Однажды осенью сорок первого мы поехали с ним на Новодевичье кладбище, просто так, в тишину могил и снега. Долго ходили в этом скорбном лесу из мрамора и гранита, вглядывались в эпитафии. Тех, кого я близко знал и любил, здесь, к счастью, еще не было. А Павленко уже находил в этом некрополе старых друзей. Он был тих и грустен. Мы миновали ограду, пошли к Пироговской. Я сказал:
— Знаешь, когда хоронят военного, то после траурного обряда и печальной музыки оркестр, уходя под строевой шаг, играет веселый марш.
— Это гуманно, — отозвался Павленко. И, задумчиво разворачивая рукой свою «лесенку», добавил: — Хорошо, что не польку... А скажи мне, какую надпись ты сочинил бы для собственного надгробия — живи сто лет! Раньше предусмотрительные люди заботились о таких делах еще при жизни. Не передоверяли никому!
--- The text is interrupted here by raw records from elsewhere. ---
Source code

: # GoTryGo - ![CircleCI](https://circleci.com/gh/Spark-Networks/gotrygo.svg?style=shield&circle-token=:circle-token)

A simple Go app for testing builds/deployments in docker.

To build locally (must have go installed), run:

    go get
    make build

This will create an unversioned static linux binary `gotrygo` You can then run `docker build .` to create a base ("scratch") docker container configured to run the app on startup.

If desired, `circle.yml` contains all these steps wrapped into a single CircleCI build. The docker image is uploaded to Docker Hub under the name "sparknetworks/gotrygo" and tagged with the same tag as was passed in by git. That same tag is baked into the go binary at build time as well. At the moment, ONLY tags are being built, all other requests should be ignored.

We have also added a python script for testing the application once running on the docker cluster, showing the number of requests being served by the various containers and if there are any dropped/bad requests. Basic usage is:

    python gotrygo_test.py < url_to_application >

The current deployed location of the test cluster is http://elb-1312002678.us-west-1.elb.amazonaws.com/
То была неспровоцированная агрессия, и она требовала серьезного ответа.
— Я хотел бы лежать под памятником Неизвестному писателю.
— Ишь какой, — мгновенно прицелился Павленко, — Молодой, а заносишься... Я бы и сам охотно пристроился под такой надписью.
— Это ты-то?
— Это я-то!
Вот мы и сыграли себе веселый марш.
Да, Павленко, с которым я имел счастье дружить, был застенчив и неуверен в себе. Я не знаю писателя советских дней, который бы так, как он, безжалостно и публично оценивал все, что вышло из-под его пера. Он поругивал «Азиатские рассказы». Был недоволен «Пустыней», «Баррикадами». Ему хотелось переписать «На Востоке». Многое ему не нравилось в «Счастье». Виновато спрашивал о своем отличном очерке: «Ну как, пригодится это слабое сочинение?» И в этом вопросе не было и тени иронии, а только мучительное сознание того, что такое подлинная литература.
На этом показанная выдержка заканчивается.